• _PROBLEM DETAILS_
All records, minus the pictures: write them out exactly.
━━━━━ INPUT DATA
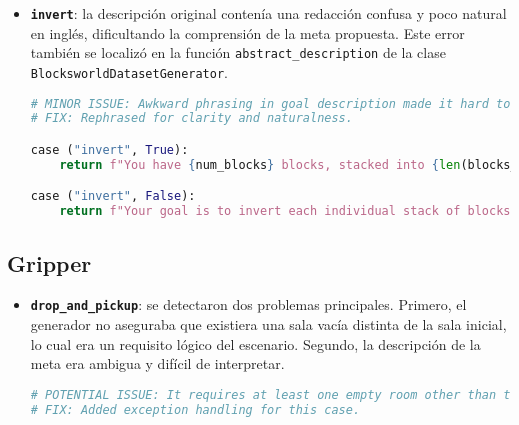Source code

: \begin{anexes}
\begin{itemize}
\begin{lstlisting}
case ("equal_towers", False):
    num_blocks = self._equal_towers(blocks_list)
    return f"Your goal is to stack the blocks into {len(num_blocks)} towers of equal heights."
\end{lstlisting}

    \item \textbf{\texttt{invert}}: la descripción original contenía una redacción confusa y poco natural en inglés, dificultando la comprensión de la meta propuesta. Este error también se localizó en la función \texttt{abstract\_description} de la clase \texttt{BlocksworldDatasetGenerator}.

\begin{lstlisting}[language=Python, caption={Mejora de redacción en \texttt{invert} dentro de \texttt{BlocksworldDatasetGenerator.abstract\_description}}, label={lst:invert_fix}, basicstyle=\ttfamily\small, frame=single]
# MINOR ISSUE: Awkward phrasing in goal description made it hard to understand.
# FIX: Rephrased for clarity and naturalness.

case ("invert", True):
    return f"You have {num_blocks} blocks, stacked into {len(blocks_list)} towers of heights {', '.join(str(h) for h in blocks_list)}, and your arm is empty."

case ("invert", False):
    return f"Your goal is to invert each individual stack of blocks, such that in each tower the block that was originally on the bottom will be on the top."
\end{lstlisting}
\end{itemize}

\subsection*{Gripper}

\begin{itemize}
    \item \textbf{\texttt{drop\_and\_pickup}}: se detectaron dos problemas principales. Primero, el generador no aseguraba que existiera una sala vacía distinta de la sala inicial, lo cual era un requisito lógico del escenario. Segundo, la descripción de la meta era ambigua y difícil de interpretar.

\begin{lstlisting}[language=Python, caption={Corrección lógica en \texttt{GripperDatasetGenerator.drop\_and\_pickup}}, label={lst:gripper_drop_logic}, basicstyle=\ttfamily\small, frame=single]
# POTENTIAL ISSUE: It requires at least one empty room other than the starting one.
# FIX: Added exception handling for this case.


\end{lstlisting}
\end{itemize}
\end{anexes}
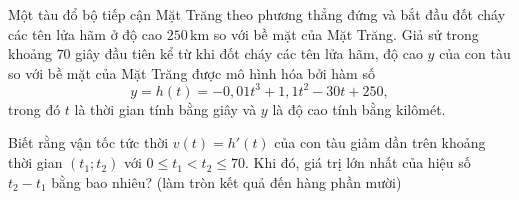 \begin{ex}
Một tàu đổ bộ tiếp cận Mặt Trăng theo phương thẳng đứng và bắt đầu đốt cháy các tên lửa hãm ở độ cao $250\,\mathrm{km}$ so với bề mặt của Mặt Trăng. Giả sử trong khoảng $70$ giây đầu tiên kể từ khi đốt cháy các tên lửa hãm, độ cao $y$ của con tàu so với bề mặt của Mặt Trăng được mô hình hóa bởi hàm số
\[y=h(t)=-0{,}01t^3+1{,}1t^2-30t+250,\]
trong đó $t$ là thời gian tính bằng giây và $y$ là độ cao tính bằng kilômét.

Biết rằng vận tốc tức thời $v(t)=h'(t)$ của con tàu giảm dần trên khoảng thời gian $(t_1;t_2)$ với $0\le t_1<t_2\le70$. Khi đó, giá trị lớn nhất của hiệu số $t_2-t_1$ bằng bao nhiêu? (làm tròn kết quả đến hàng phần mười)
\end{ex}
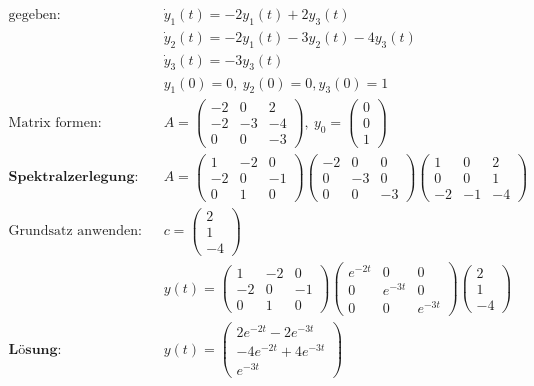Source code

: \documentclass[11pt]{article}
\begin{document}
\begin{equation*}
\begin{split}
	\text{gegeben:} \quad & \dot y_1 (t) = -2y_1(t) + 2y_3(t) \\
	& \dot y_2(t) = -2y_1(t) - 3y_2(t) - 4y_3(t) \\
	& \dot y_3(t) = -3y_3(t) \\
	& y_1(0) = 0,\ y_2(0) = 0, y_3(0) = 1 \\
	\text{Matrix formen:} \quad & A = \begin{pmatrix}
		-2 & 0 & 2 \\ -2 & -3 & -4 \\ 0 & 0 & -3
	\end{pmatrix},\ y_0 = \begin{pmatrix} 0 \\ 0 \\ 1 \end{pmatrix} \\
	\textbf{Spektralzerlegung:}\quad & A = \begin{pmatrix}
		1 & -2 & 0 \\ -2 & 0 & -1 \\ 0 & 1 & 0
	\end{pmatrix}\begin{pmatrix}
		-2 & 0 & 0 \\ 0 & -3 & 0 \\ 0 & 0 & -3
	\end{pmatrix}\begin{pmatrix}
		1 & 0 & 2 \\ 0 & 0 & 1 \\ -2 & -1 & -4
	\end{pmatrix} \\
	\text{Grundsatz anwenden:}\quad & c = \begin{pmatrix}
		2 \\ 1 \\ -4
	\end{pmatrix} \\
	& y(t) = \begin{pmatrix}
		1 & -2 & 0 \\ -2 & 0 & -1 \\ 0 & 1 & 0
	\end{pmatrix} \begin{pmatrix}
		e^{-2t} & 0 & 0 \\ 0 & e^{-3t} & 0 \\ 0 & 0 & e^{-3t}
	\end{pmatrix}\begin{pmatrix}
		2 \\ 1 \\ -4
	\end{pmatrix} \\
	\textbf{L{\"o}sung:} \quad & y(t) = \begin{pmatrix}
		2e^{-2t}-2e^{-3t} \\ -4e^{-2t} + 4 e^{-3t} \\ e^{-3t}
	\end{pmatrix}
\end{split}
\end{equation*}
\end{document}
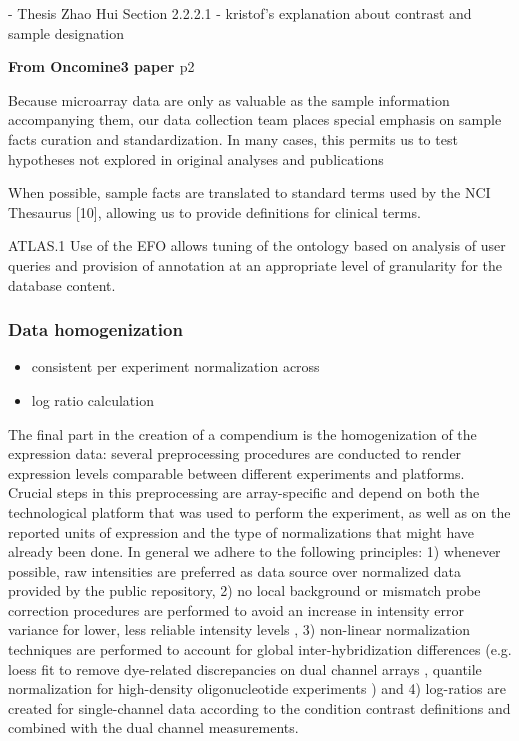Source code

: - Thesis Zhao Hui Section 2.2.2.1
- kristof's explanation about contrast and sample designation


\textbf{From Oncomine3 paper \cite{Rhodes2007}} p2

Because microarray data are only as valuable as the sample information
accompanying them, our data collection team places special
emphasis on sample facts curation and standardization. In
many cases, this permits us to test hypotheses not explored
in original analyses and publications 

When possible, sample facts are translated to standard terms used
by the NCI Thesaurus [10], allowing us to provide definitions
for clinical terms.




\cite{Parkinson2009} ATLAS.1
Use of the EFO allows
tuning of the ontology based on analysis of user queries
and provision of annotation at an appropriate level of
granularity for the database content. 




\subsubsection{Data homogenization}

\begin{itemize}
\item consistent per experiment normalization across
\item log ratio calculation
\end{itemize}

The final part in the creation of a compendium is the homogenization of the 
expression data: several preprocessing procedures are conducted to render 
expression levels comparable between different experiments and platforms. 
%
Crucial steps in this preprocessing are array-specific and depend on both the 
technological platform that was used to perform the experiment, as well as on 
the reported units of expression and the type of normalizations that might have 
already been done. 
%
In general we adhere to the following principles: 
%
1) whenever possible, raw intensities are preferred as data source over 
normalized data provided by the public repository, 
%
2) no local background or mismatch probe correction procedures are performed to 
avoid an increase in intensity error variance for lower, less reliable 
intensity levels \cite{Ritchie2007,Engelen2006,Li2001}, 
%
3) non-linear normalization techniques are performed to account for global 
inter-hybridization differences (e.g. loess fit to remove dye-related 
discrepancies on dual channel arrays \cite{Yang2002}, quantile normalization 
for high-density oligonucleotide experiments \cite{Bolstad2003}) and 
%
4) log-ratios are created for single-channel data according to the condition 
contrast definitions and combined with the dual channel measurements.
━━━━━━━━━━
• _OUTPUT OF THE TASK_
Source code

: \begin{anexes}
\begin{itemize}
\begin{lstlisting}
case ("equal_towers", False):
    num_blocks = self._equal_towers(blocks_list)
    return f"Your goal is to stack the blocks into {len(num_blocks)} towers of equal heights."
\end{lstlisting}

    \item \textbf{\texttt{invert}}: la descripción original contenía una redacción confusa y poco natural en inglés, dificultando la comprensión de la meta propuesta. Este error también se localizó en la función \texttt{abstract\_description} de la clase \texttt{BlocksworldDatasetGenerator}.

\begin{lstlisting}[language=Python, caption={Mejora de redacción en \texttt{invert} dentro de \texttt{BlocksworldDatasetGenerator.abstract\_description}}, label={lst:invert_fix}, basicstyle=\ttfamily\small, frame=single]
# MINOR ISSUE: Awkward phrasing in goal description made it hard to understand.
# FIX: Rephrased for clarity and naturalness.

case ("invert", True):
    return f"You have {num_blocks} blocks, stacked into {len(blocks_list)} towers of heights {', '.join(str(h) for h in blocks_list)}, and your arm is empty."

case ("invert", False):
    return f"Your goal is to invert each individual stack of blocks, such that in each tower the block that was originally on the bottom will be on the top."
\end{lstlisting}
\end{itemize}

\subsection*{Gripper}

\begin{itemize}
    \item \textbf{\texttt{drop\_and\_pickup}}: se detectaron dos problemas principales. Primero, el generador no aseguraba que existiera una sala vacía distinta de la sala inicial, lo cual era un requisito lógico del escenario. Segundo, la descripción de la meta era ambigua y difícil de interpretar.

\begin{lstlisting}[language=Python, caption={Corrección lógica en \texttt{GripperDatasetGenerator.drop\_and\_pickup}}, label={lst:gripper_drop_logic}, basicstyle=\ttfamily\small, frame=single]
# POTENTIAL ISSUE: It requires at least one empty room other than the starting one.
# FIX: Added exception handling for this case.


\end{lstlisting}
\end{itemize}
\end{anexes}
 \begin{ex}
Một tàu đổ bộ tiếp cận Mặt Trăng theo phương thẳng đứng và bắt đầu đốt cháy các tên lửa hãm ở độ cao $250\,\mathrm{km}$ so với bề mặt của Mặt Trăng. Giả sử trong khoảng $70$ giây đầu tiên kể từ khi đốt cháy các tên lửa hãm, độ cao $y$ của con tàu so với bề mặt của Mặt Trăng được mô hình hóa bởi hàm số
\[y=h(t)=-0{,}01t^3+1{,}1t^2-30t+250,\]
trong đó $t$ là thời gian tính bằng giây và $y$ là độ cao tính bằng kilômét.

Biết rằng vận tốc tức thời $v(t)=h'(t)$ của con tàu giảm dần trên khoảng thời gian $(t_1;t_2)$ với $0\le t_1<t_2\le70$. Khi đó, giá trị lớn nhất của hiệu số $t_2-t_1$ bằng bao nhiêu? (làm tròn kết quả đến hàng phần mười)
\end{ex}
Source code

: \documentclass[11pt]{article}
\begin{document}
\begin{equation*}
\begin{split}
	\text{gegeben:} \quad & \dot y_1 (t) = -2y_1(t) + 2y_3(t) \\
	& \dot y_2(t) = -2y_1(t) - 3y_2(t) - 4y_3(t) \\
	& \dot y_3(t) = -3y_3(t) \\
	& y_1(0) = 0,\ y_2(0) = 0, y_3(0) = 1 \\
	\text{Matrix formen:} \quad & A = \begin{pmatrix}
		-2 & 0 & 2 \\ -2 & -3 & -4 \\ 0 & 0 & -3
	\end{pmatrix},\ y_0 = \begin{pmatrix} 0 \\ 0 \\ 1 \end{pmatrix} \\
	\textbf{Spektralzerlegung:}\quad & A = \begin{pmatrix}
		1 & -2 & 0 \\ -2 & 0 & -1 \\ 0 & 1 & 0
	\end{pmatrix}\begin{pmatrix}
		-2 & 0 & 0 \\ 0 & -3 & 0 \\ 0 & 0 & -3
	\end{pmatrix}\begin{pmatrix}
		1 & 0 & 2 \\ 0 & 0 & 1 \\ -2 & -1 & -4
	\end{pmatrix} \\
	\text{Grundsatz anwenden:}\quad & c = \begin{pmatrix}
		2 \\ 1 \\ -4
	\end{pmatrix} \\
	& y(t) = \begin{pmatrix}
		1 & -2 & 0 \\ -2 & 0 & -1 \\ 0 & 1 & 0
	\end{pmatrix} \begin{pmatrix}
		e^{-2t} & 0 & 0 \\ 0 & e^{-3t} & 0 \\ 0 & 0 & e^{-3t}
	\end{pmatrix}\begin{pmatrix}
		2 \\ 1 \\ -4
	\end{pmatrix} \\
	\textbf{L{\"o}sung:} \quad & y(t) = \begin{pmatrix}
		2e^{-2t}-2e^{-3t} \\ -4e^{-2t} + 4 e^{-3t} \\ e^{-3t}
	\end{pmatrix}
\end{split}
\end{equation*}
\end{document}
Source code

: - Thesis Zhao Hui Section 2.2.2.1
- kristof's explanation about contrast and sample designation


\textbf{From Oncomine3 paper \cite{Rhodes2007}} p2

Because microarray data are only as valuable as the sample information
accompanying them, our data collection team places special
emphasis on sample facts curation and standardization. In
many cases, this permits us to test hypotheses not explored
in original analyses and publications 

When possible, sample facts are translated to standard terms used
by the NCI Thesaurus [10], allowing us to provide definitions
for clinical terms.




\cite{Parkinson2009} ATLAS.1
Use of the EFO allows
tuning of the ontology based on analysis of user queries
and provision of annotation at an appropriate level of
granularity for the database content. 




\subsubsection{Data homogenization}

\begin{itemize}
\item consistent per experiment normalization across
\item log ratio calculation
\end{itemize}

The final part in the creation of a compendium is the homogenization of the 
expression data: several preprocessing procedures are conducted to render 
expression levels comparable between different experiments and platforms. 
%
Crucial steps in this preprocessing are array-specific and depend on both the 
technological platform that was used to perform the experiment, as well as on 
the reported units of expression and the type of normalizations that might have 
already been done. 
%
In general we adhere to the following principles: 
%
1) whenever possible, raw intensities are preferred as data source over 
normalized data provided by the public repository, 
%
2) no local background or mismatch probe correction procedures are performed to 
avoid an increase in intensity error variance for lower, less reliable 
intensity levels \cite{Ritchie2007,Engelen2006,Li2001}, 
%
3) non-linear normalization techniques are performed to account for global 
inter-hybridization differences (e.g. loess fit to remove dye-related 
discrepancies on dual channel arrays \cite{Yang2002}, quantile normalization 
for high-density oligonucleotide experiments \cite{Bolstad2003}) and 
%
4) log-ratios are created for single-channel data according to the condition 
contrast definitions and combined with the dual channel measurements.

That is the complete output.